** Opening EXERCISE INPUT block **
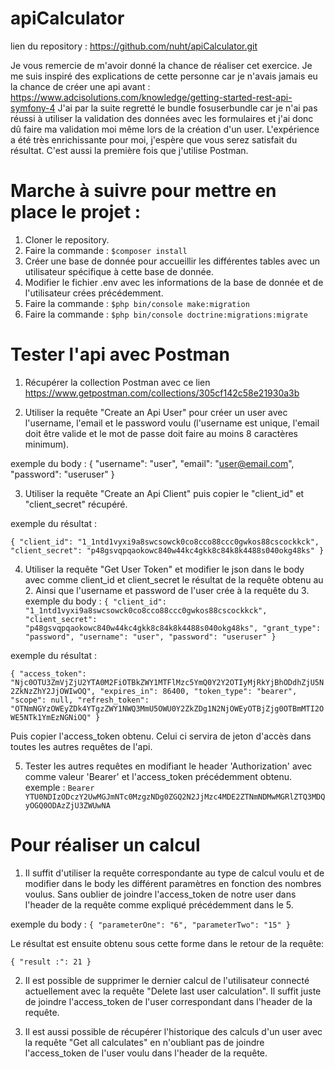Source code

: # apiCalculator

lien du repository : https://github.com/nuht/apiCalculator.git

Je vous remercie de m'avoir donné la chance de réaliser cet exercice. Je me suis inspiré des explications de cette personne car je n'avais jamais eu la chance de créer une api avant : https://www.adcisolutions.com/knowledge/getting-started-rest-api-symfony-4 
J'ai par la suite regretté le bundle fosuserbundle car je n'ai pas réussi à utiliser la validation des données avec les formulaires et j'ai donc dû faire ma validation moi même lors de la création d'un user. L'expérience a été très enrichissante pour moi, j'espère que vous serez satisfait du résultat.
C'est aussi la première fois que j'utilise Postman.

# Marche à suivre pour mettre en place le projet :

1. Cloner le repository.
2. Faire la commande : `$composer install`
3. Créer une base de donnée pour accueillir les différentes tables avec un utilisateur spécifique à cette base de donnée.
4. Modifier le fichier .env avec les informations de la base de donnée et de l'utilisateur crées précédemment.
5. Faire la commande : `$php bin/console make:migration`
6. Faire la commande : `$php bin/console doctrine:migrations:migrate`

# Tester l'api avec Postman

1. Récupérer la collection Postman avec ce lien https://www.getpostman.com/collections/305cf142c58e21930a3b

2. Utiliser la requête "Create an Api User" pour créer un user avec l'username, l'email et le password voulu (l'username est unique, l'email doit être valide et le mot de passe doit faire au moins 8 caractères minimum).

exemple du body :
{
	"username": "user",
	"email": "user@email.com",
	"password": "useruser"
}

3. Utiliser la requête "Create an Api Client" puis copier le "client_id" et "client_secret" récupéré.

exemple du résultat : 

`{
    "client_id": "1_1ntd1vyxi9a8swcsowck0co8cco88ccc0gwkos88cscockkck",
    "client_secret": "p48gsvqpqaokowc840w44kc4gkk8c84k8k4488s040okg48ks"
}`

4. Utiliser la requête "Get User Token" et modifier le json dans le body avec comme client_id et client_secret le résultat de la requête obtenu au 2.
Ainsi que l'username et password de l'user crée à la requête du 3. 
exemple du body :
`{
    "client_id": "1_1ntd1vyxi9a8swcsowck0co8cco88ccc0gwkos88cscockkck",
    "client_secret": "p48gsvqpqaokowc840w44kc4gkk8c84k8k4488s040okg48ks",
    "grant_type": "password",
    "username": "user",
    "password": "useruser"
}`

exemple du résultat :

`{
    "access_token": "Njc0OTU3ZmVjZjU2YTA0M2FiOTBkZWY1MTFlMzc5YmQ0Y2Y2OTIyMjRkYjBhODdhZjU5N2ZkNzZhY2JjOWIwOQ",
    "expires_in": 86400,
    "token_type": "bearer",
    "scope": null,
    "refresh_token": "OTNmNGYzOWEyZDk4YTgzZWY1NWQ3MmU5OWU0Y2ZkZDg1N2NjOWEyOTBjZjg0OTBmMTI2OWE5NTk1YmEzNGNiOQ"
}`

Puis copier l'access_token obtenu. Celui ci servira de jeton d'accès dans toutes les autres requêtes de l'api.

5. Tester les autres requêtes en modifiant le header 'Authorization' avec comme valeur 'Bearer' et l'access_token précédemment obtenu.
exemple : `Bearer YTU0NDIzODczY2UwMGJmNTc0MzgzNDg0ZGQ2N2JjMzc4MDE2ZTNmNDMwMGRlZTQ3MDQyOGQ0ODAzZjU3ZWUwNA`

# Pour réaliser un calcul

1. Il suffit d'utiliser la requête correspondante au type de calcul voulu et de modifier dans le body les différent paramètres en fonction des nombres voulus. Sans oublier de joindre l'access_token de notre user dans l'header de la requête comme expliqué précédemment dans le 5.

exemple du body :
`{
    "parameterOne": "6",
    "parameterTwo": "15"
}`

Le résultat est ensuite obtenu sous cette forme dans le retour de la requête:

`{
    "result :": 21
}`

2. Il est possible de supprimer le dernier calcul de l'utilisateur connecté actuellement avec la requête "Delete last user calculation". Il suffit juste de joindre l'access_token de l'user correspondant dans l'header de la requête.

3. Il est aussi possible de récupérer l'historique des calculs d'un user avec la requête "Get all calculates" en n'oubliant pas de joindre l'access_token de l'user voulu dans l'header de la requête.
** Closing EXERCISE INPUT block **
ACTIVITY: Once the pictures are set aside, transcribe the remaining lines above exactly.

EXERCISE RESULT:
Source code

: # apiCalculator

lien du repository : https://github.com/nuht/apiCalculator.git

Je vous remercie de m'avoir donné la chance de réaliser cet exercice. Je me suis inspiré des explications de cette personne car je n'avais jamais eu la chance de créer une api avant : https://www.adcisolutions.com/knowledge/getting-started-rest-api-symfony-4 
J'ai par la suite regretté le bundle fosuserbundle car je n'ai pas réussi à utiliser la validation des données avec les formulaires et j'ai donc dû faire ma validation moi même lors de la création d'un user. L'expérience a été très enrichissante pour moi, j'espère que vous serez satisfait du résultat.
C'est aussi la première fois que j'utilise Postman.

# Marche à suivre pour mettre en place le projet :

1. Cloner le repository.
2. Faire la commande : `$composer install`
3. Créer une base de donnée pour accueillir les différentes tables avec un utilisateur spécifique à cette base de donnée.
4. Modifier le fichier .env avec les informations de la base de donnée et de l'utilisateur crées précédemment.
5. Faire la commande : `$php bin/console make:migration`
6. Faire la commande : `$php bin/console doctrine:migrations:migrate`

# Tester l'api avec Postman

1. Récupérer la collection Postman avec ce lien https://www.getpostman.com/collections/305cf142c58e21930a3b

2. Utiliser la requête "Create an Api User" pour créer un user avec l'username, l'email et le password voulu (l'username est unique, l'email doit être valide et le mot de passe doit faire au moins 8 caractères minimum).

exemple du body :
{
	"username": "user",
	"email": "user@email.com",
	"password": "useruser"
}

3. Utiliser la requête "Create an Api Client" puis copier le "client_id" et "client_secret" récupéré.

exemple du résultat : 

`{
    "client_id": "1_1ntd1vyxi9a8swcsowck0co8cco88ccc0gwkos88cscockkck",
    "client_secret": "p48gsvqpqaokowc840w44kc4gkk8c84k8k4488s040okg48ks"
}`

4. Utiliser la requête "Get User Token" et modifier le json dans le body avec comme client_id et client_secret le résultat de la requête obtenu au 2.
Ainsi que l'username et password de l'user crée à la requête du 3. 
exemple du body :
`{
    "client_id": "1_1ntd1vyxi9a8swcsowck0co8cco88ccc0gwkos88cscockkck",
    "client_secret": "p48gsvqpqaokowc840w44kc4gkk8c84k8k4488s040okg48ks",
    "grant_type": "password",
    "username": "user",
    "password": "useruser"
}`

exemple du résultat :

`{
    "access_token": "Njc0OTU3ZmVjZjU2YTA0M2FiOTBkZWY1MTFlMzc5YmQ0Y2Y2OTIyMjRkYjBhODdhZjU5N2ZkNzZhY2JjOWIwOQ",
    "expires_in": 86400,
    "token_type": "bearer",
    "scope": null,
    "refresh_token": "OTNmNGYzOWEyZDk4YTgzZWY1NWQ3MmU5OWU0Y2ZkZDg1N2NjOWEyOTBjZjg0OTBmMTI2OWE5NTk1YmEzNGNiOQ"
}`

Puis copier l'access_token obtenu. Celui ci servira de jeton d'accès dans toutes les autres requêtes de l'api.

5. Tester les autres requêtes en modifiant le header 'Authorization' avec comme valeur 'Bearer' et l'access_token précédemment obtenu.
exemple : `Bearer YTU0NDIzODczY2UwMGJmNTc0MzgzNDg0ZGQ2N2JjMzc4MDE2ZTNmNDMwMGRlZTQ3MDQyOGQ0ODAzZjU3ZWUwNA`

# Pour réaliser un calcul

1. Il suffit d'utiliser la requête correspondante au type de calcul voulu et de modifier dans le body les différent paramètres en fonction des nombres voulus. Sans oublier de joindre l'access_token de notre user dans l'header de la requête comme expliqué précédemment dans le 5.

exemple du body :
`{
    "parameterOne": "6",
    "parameterTwo": "15"
}`

Le résultat est ensuite obtenu sous cette forme dans le retour de la requête:

`{
    "result :": 21
}`

2. Il est possible de supprimer le dernier calcul de l'utilisateur connecté actuellement avec la requête "Delete last user calculation". Il suffit juste de joindre l'access_token de l'user correspondant dans l'header de la requête.

3. Il est aussi possible de récupérer l'historique des calculs d'un user avec la requête "Get all calculates" en n'oubliant pas de joindre l'access_token de l'user voulu dans l'header de la requête.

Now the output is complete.